Right now in 2014, I was probably just getting to work, or maybe stuck in traffic on my way there. Despite having a fancy education and some experience, I was working as a temp, moving papers from on pile to another for a real estate company. I had actually been offered the job while at the hospital with my dad a few months prior. I was still under the impression that if I did well and showed them what I could do, they would turn around and offer me a permanent job and I would be able to finally start planning for the future again. Instead, they tiptoed around the issue of a permanent job, claiming a lack of funds or whatever, but that they “really appreciated all that I was doing” and “there might be a home there for me after the new year.” But then I got the call.
Dad had been sick for a few months; it really started before we had celebrated my parents’ 50th anniversary by getting married in Vegas. My dad was feeling some stomach discomfort, chalked it up to an ulcer, and just dealt with it. The stubborn old git that he was, he didn’t want to go to the doctor, instead asking my mom to tell the doctor his symptoms when she would go for appointments. The doctor had one question for my father: what color is my shirt today? “Well, how would I know that! I wasn’t there.” Well, yeah, Dad, you weren’t there. I think that was the doctor’s point. It wasn’t that long before he finally went to his doctor.
But once he did, it was I think what we had all feared: cancer. Now, cancer itself is not terribly scary; after all, my dad was diagnosed with a mild form of prostate cancer back in 2012 that probably wasn’t going to kill him. But this cancer was different. Not only was it in his pancreas, one of the worst versions of cancer you can get, but it was fairly late stage. Weeks before I had received the call on this day two years ago, my sister had called me with the prognosis – six to nine months. Even treatment would have only added another three months or so. I cried on the way home, not the best thing to do when travelling in Utah rush hour traffic. Arrangements needed to be made. Plans needed to be changed. But we thought we had some time to brace for the end. We thought there was a chance that he would be his stubborn fool self and refuse to die. But then I got the call.
Dad was at the hospital, admitted to the ICU. Can you leave work now? Can you get up here? It looks bad but the doctors are hopeful. He was coughing up blood this morning, and collapsed as he got out of the car at the hospital. One of his last acts of stubbornness really; Mom told him to wait in the car as she went to grab someone to help, and he decided that it was fine and he could walk in himself. Nope. Stubborn old fool to the end.
We all descended on the hospital. My younger brother was living at home, and was only a few weeks removed from moving back from his adventures in Minnesota/Wisconsin. My older brother was there because his work had decided to let him come home for work as often as possible after we got the prognosis; it was his first of many planned visits. My youngest sister was making arrangements in California, leaving a job and planning on coming back to Utah, at least temporarily, to help my parents with whatever the needed over the next few months. The rest of us were just planning on helping out where we could, alternating at appointments and making sure my mom didn’t have to do everything on her own.

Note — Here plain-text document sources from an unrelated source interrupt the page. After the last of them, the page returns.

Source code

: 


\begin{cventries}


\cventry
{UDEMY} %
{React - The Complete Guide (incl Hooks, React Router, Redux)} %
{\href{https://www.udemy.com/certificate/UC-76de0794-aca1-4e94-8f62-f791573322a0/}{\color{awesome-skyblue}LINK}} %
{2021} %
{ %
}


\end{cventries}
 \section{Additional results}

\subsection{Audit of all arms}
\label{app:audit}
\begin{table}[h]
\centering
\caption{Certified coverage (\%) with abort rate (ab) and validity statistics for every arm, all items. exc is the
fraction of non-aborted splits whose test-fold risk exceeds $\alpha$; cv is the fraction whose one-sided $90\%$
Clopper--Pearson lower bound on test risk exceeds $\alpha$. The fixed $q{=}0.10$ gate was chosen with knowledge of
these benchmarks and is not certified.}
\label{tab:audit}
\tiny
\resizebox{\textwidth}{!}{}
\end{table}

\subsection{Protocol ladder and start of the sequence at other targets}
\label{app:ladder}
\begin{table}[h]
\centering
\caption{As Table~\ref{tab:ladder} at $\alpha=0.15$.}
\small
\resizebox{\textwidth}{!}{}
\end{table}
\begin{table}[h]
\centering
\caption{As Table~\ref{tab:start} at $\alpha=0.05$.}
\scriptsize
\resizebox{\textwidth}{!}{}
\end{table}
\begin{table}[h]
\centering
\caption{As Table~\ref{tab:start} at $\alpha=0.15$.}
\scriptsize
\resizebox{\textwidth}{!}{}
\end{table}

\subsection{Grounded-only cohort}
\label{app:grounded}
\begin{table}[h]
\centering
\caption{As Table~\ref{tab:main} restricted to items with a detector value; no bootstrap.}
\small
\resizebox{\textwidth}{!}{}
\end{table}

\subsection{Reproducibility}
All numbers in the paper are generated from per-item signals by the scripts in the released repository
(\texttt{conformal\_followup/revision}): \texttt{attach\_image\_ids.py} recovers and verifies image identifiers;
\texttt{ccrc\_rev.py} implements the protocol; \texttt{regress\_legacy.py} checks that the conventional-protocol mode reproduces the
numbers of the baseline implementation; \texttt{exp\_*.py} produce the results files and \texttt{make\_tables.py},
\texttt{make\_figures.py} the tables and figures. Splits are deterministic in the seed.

The doctors were optimistic but it didn’t look good. A person doesn’t usually go straight to the ICU if they are going to be leaving again, but we were hopeful. Arrangements still needed to be made. Plans still needed to be changed. We needed more time. My son needed to get there. He needed to meet his grandfather in the flesh. I needed him around to help me be a dad. To help me with life. We wanted months, not weeks. Days, not hours. We just needed more time…
But it wasn’t to be. During the time from diagnosis to the end, my dad’s only real want was to not die in the hospital. Despite their best efforts, the doctors couldn’t get him well enough to enable him to leave. The doctors were optimistic to the end, but the cancer was just too strong. We were waiting for him to get better, left the room to get something to eat, when we were told that we needed to come back to the room. In his final act of defiance/stubbornness, my dad tried to stand up on his own when they came in to change some of his bedding, instead of letting the orderlies help him up. His blood pressure spiked and could no longer be controlled by meds, and it was time.

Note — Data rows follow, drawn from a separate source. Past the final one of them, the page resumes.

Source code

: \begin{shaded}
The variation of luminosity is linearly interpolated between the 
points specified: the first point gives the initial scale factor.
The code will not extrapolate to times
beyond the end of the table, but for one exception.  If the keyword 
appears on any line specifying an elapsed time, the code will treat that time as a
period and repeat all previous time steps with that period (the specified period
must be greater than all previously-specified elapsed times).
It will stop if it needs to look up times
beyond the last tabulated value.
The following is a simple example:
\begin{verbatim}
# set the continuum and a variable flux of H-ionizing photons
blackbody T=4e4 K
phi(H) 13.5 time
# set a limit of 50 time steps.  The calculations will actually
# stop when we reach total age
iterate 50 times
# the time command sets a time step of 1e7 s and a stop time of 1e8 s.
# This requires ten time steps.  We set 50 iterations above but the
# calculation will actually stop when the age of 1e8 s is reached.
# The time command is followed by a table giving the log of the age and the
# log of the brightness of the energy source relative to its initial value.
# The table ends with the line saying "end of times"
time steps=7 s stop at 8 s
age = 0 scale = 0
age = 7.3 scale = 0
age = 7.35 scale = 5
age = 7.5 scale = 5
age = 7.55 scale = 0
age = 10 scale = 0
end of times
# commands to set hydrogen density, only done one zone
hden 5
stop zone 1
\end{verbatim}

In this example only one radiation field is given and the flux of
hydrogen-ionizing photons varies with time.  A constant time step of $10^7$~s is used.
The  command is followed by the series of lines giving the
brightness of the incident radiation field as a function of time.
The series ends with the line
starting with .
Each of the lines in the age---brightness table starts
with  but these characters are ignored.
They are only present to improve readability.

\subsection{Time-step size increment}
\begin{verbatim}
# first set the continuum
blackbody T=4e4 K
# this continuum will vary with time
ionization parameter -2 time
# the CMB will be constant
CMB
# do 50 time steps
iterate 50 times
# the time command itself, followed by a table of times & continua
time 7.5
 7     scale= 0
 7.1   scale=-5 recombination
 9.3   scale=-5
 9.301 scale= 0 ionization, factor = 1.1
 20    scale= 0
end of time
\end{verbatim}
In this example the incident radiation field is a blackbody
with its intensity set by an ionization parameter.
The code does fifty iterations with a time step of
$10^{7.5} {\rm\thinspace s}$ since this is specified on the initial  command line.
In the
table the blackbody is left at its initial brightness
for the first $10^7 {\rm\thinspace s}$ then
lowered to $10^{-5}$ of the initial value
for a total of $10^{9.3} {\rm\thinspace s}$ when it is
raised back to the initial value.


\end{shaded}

It’s an odd feeling to be at the hospital three days before Christmas. It was a little too quiet, at least compared to how I thought how a hospital should be. No doctors running in, calling codes and trying to save someone’s life. Just a once strong man slipping away. And a new permanent pain forming on your heart, a pain that isn’t constantly there but jabs and pokes when you least expect it, like when you hold your son for the first time when you thought you might lose him or his mom when he decides to make his entry 10 weeks earlier than planned. When your now strong healthy little man looks up at you with that glint in his eye that looks so familiar. When you call the house hoping to talk to mom, but she’s out and you hear his voice on the answering machine. Even when you are having plumbing problems and you know that he’d be able to figure it out without Youtube videos or internet forums.
Or on days like today, when two years feels like twenty years and two days at the same time: distant and in the past but still really close. I miss my dad every day, some more than others, and that’s okay. I don’t ever want to not miss him, because despite the pain, there is some comfort. He lives on a little in all of us.
Thank you, Dad, for everything. I miss you and love you.